=== Records for this task ===

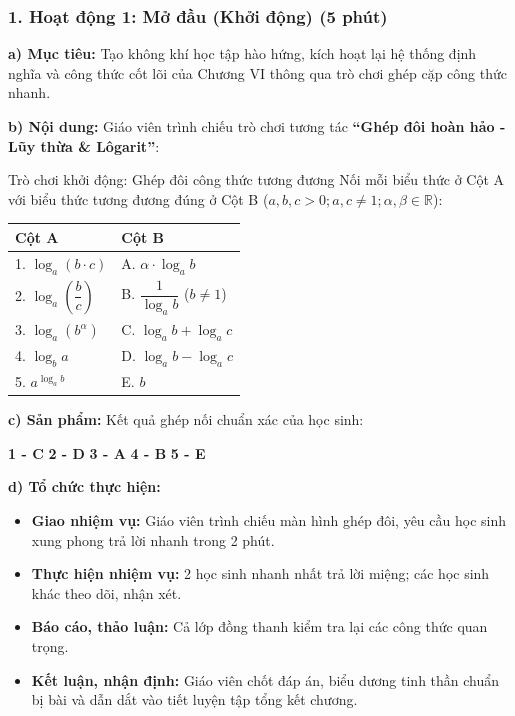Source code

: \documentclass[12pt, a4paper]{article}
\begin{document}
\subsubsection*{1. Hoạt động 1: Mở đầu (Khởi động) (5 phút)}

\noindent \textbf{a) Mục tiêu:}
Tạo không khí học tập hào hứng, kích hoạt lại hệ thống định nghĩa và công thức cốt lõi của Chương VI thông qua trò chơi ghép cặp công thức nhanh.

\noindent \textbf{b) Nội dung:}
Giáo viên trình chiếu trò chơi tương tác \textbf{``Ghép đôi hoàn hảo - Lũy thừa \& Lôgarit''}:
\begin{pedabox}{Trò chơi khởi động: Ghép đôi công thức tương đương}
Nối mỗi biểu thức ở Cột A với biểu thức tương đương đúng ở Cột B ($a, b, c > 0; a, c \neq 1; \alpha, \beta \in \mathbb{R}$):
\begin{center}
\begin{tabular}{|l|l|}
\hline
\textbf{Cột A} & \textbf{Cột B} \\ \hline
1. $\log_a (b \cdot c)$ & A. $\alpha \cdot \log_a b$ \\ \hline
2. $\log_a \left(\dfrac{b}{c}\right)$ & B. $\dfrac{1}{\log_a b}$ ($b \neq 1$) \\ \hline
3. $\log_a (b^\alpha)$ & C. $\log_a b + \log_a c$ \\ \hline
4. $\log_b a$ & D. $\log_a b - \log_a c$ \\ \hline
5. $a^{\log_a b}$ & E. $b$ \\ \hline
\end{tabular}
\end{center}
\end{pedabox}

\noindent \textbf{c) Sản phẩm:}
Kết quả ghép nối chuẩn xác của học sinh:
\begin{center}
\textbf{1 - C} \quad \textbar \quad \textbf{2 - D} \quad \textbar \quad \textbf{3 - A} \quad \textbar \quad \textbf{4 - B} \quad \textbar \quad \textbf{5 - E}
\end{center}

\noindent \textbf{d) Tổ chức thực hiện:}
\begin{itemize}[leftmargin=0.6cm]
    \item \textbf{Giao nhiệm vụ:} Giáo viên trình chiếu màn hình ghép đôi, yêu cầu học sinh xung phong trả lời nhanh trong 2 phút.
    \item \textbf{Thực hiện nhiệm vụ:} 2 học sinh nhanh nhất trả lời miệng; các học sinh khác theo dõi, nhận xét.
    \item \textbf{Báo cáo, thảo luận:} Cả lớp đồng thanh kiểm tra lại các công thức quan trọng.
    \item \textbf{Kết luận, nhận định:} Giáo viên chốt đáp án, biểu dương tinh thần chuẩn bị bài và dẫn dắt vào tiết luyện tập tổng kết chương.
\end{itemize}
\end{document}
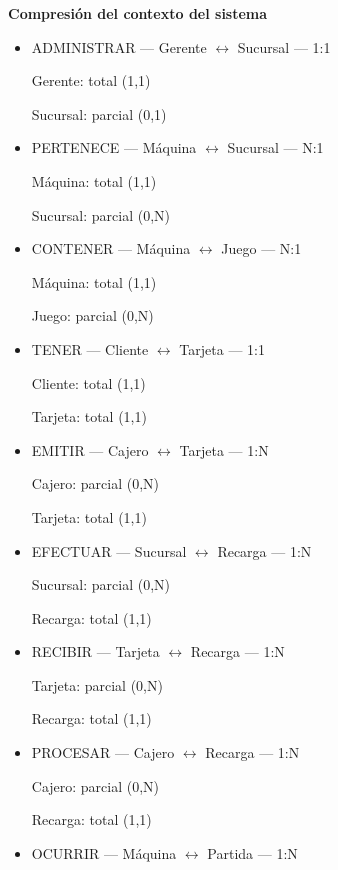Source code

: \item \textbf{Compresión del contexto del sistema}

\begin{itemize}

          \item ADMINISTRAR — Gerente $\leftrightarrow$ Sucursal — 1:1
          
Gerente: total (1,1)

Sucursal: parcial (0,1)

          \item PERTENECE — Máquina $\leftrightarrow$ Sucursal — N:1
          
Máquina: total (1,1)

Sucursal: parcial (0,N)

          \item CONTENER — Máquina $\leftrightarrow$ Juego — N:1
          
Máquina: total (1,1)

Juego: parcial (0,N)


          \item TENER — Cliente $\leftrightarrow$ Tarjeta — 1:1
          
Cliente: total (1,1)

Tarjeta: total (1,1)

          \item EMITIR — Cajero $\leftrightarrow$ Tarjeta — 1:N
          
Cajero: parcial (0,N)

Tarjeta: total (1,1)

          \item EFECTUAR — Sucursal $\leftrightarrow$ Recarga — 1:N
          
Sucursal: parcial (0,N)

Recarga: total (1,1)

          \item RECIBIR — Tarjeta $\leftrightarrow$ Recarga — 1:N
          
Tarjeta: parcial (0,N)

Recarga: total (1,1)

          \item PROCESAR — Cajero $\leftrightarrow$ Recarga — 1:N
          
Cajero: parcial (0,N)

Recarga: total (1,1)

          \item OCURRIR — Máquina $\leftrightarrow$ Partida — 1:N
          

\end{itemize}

===

## Required work
Within the material, find all lines that hold the word "tương" and show them.

## Your response
Giáo viên trình chiếu trò chơi tương tác \textbf{``Ghép đôi hoàn hảo - Lũy thừa \& Lôgarit''}:
\begin{pedabox}{Trò chơi khởi động: Ghép đôi công thức tương đương}
Nối mỗi biểu thức ở Cột A với biểu thức tương đương đúng ở Cột B ($a, b, c > 0; a, c \neq 1; \alpha, \beta \in \mathbb{R}$):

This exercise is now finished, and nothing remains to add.